Today, Liz Sheridan is perhaps best known for playing Jerry Seinfeld's mother, Helen, in the hit sitcom "Seinfeld." Four decades before she made her debut on the sitcom, though, Sheridan allegedly had a romantic relationship with the iconic actor James Dean. She detailed the alleged romance in the memoir "Dizzy & Jimmy: My Life With James Dean: A Love Story," which was released in 2000 by Regan Books.

According to a Publisher's Weekly review, Sheridan's "feelings for Dean, her pain upon their separation and on his untimely death a few years later, are sweetly rendered and seem genuine, although the details are filtered through a romanticized lens." In other words, the book may be a true account of a beautiful lost romance, or it may be a pre-Tumblr fan fiction. Because Dean himself never confirmed the romance and was not alive to confirm or deny Sheridan's claims, the world may never know for sure whether the alleged affair ever happened. Even so, here are some of the more compelling details of Sheridan's account of her love story with the all-American rebel.

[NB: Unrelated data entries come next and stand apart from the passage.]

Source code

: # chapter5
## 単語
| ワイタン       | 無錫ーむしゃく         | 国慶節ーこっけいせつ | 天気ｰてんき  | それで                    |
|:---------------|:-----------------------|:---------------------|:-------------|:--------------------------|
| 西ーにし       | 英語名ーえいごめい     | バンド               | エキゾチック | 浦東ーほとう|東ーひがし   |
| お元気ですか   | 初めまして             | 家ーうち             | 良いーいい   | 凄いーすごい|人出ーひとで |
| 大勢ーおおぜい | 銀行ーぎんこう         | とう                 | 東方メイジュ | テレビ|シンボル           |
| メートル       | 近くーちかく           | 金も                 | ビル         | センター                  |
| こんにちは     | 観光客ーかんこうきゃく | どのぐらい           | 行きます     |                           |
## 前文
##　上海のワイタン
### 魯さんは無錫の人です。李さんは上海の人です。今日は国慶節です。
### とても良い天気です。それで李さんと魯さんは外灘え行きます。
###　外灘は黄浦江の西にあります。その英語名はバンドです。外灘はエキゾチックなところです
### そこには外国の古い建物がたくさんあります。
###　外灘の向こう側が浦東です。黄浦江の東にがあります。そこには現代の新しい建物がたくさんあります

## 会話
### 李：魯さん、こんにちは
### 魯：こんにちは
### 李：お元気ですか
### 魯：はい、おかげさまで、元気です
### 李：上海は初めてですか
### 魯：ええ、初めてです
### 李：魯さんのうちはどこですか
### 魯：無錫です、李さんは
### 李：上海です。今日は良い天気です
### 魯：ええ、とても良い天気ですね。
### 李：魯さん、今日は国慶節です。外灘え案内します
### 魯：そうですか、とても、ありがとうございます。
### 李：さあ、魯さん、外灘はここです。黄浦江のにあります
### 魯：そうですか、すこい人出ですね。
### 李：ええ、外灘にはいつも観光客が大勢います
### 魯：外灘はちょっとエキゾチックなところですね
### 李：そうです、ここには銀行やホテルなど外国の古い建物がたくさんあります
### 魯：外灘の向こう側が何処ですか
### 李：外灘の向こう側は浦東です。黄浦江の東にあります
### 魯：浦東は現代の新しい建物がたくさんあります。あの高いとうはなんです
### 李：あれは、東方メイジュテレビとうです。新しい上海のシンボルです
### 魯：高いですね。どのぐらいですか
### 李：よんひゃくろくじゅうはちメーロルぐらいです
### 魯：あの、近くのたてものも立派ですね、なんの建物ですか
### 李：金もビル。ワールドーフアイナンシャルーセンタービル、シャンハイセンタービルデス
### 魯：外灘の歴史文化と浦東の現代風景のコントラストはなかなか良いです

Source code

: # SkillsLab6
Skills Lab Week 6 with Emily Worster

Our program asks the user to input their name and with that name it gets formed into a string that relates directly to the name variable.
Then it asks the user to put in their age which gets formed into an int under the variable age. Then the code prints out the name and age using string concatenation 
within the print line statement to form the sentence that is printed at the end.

Liz Sheridan and James Dean allegedly fell in love in 1951

"A long time ago, when I was a young dancer in New York City, struggling to make it on Broadway, I fell in love with Jimmy Dean and he fell in love with me," Liz Sheridan wrote of James Dean in "Dizzy & Jimmy: My Life with James Dean: A Love Story." "When we fell in love, he was just my Jimmy. A skinny, nearsighted kid not yet twenty-one, whose glasses always seemed to be sliding down his nose. He was shy and broke and he mumbled. And I adored him."

Sheridan went on to detail how she allegedly met Dean in the fall of 1951 in New York in the theater district residence hall where she lived. Dean was a struggling actor at the time, although he was accepted into the Actors Studio in November 1951, around the time Sheridan allegedly met him, as noted by Publisher's Weekly. Sheridan describes Dean as an often-cheesy, touchy-feely, and even nerdy guy. "I was an inch taller and two years older," she wrote, "but somehow he always made me feel that I was his treasured little girl."

In the book, Sheridan claims that she and Dean were even engaged at one point, before his rising career led to the fall of their relationship. She also describes her grief following Dean's untimely death in 1955, a few years after their split. "After Jimmy was killed only one person was left in the world who knew what really happened between us," she writes. "Me."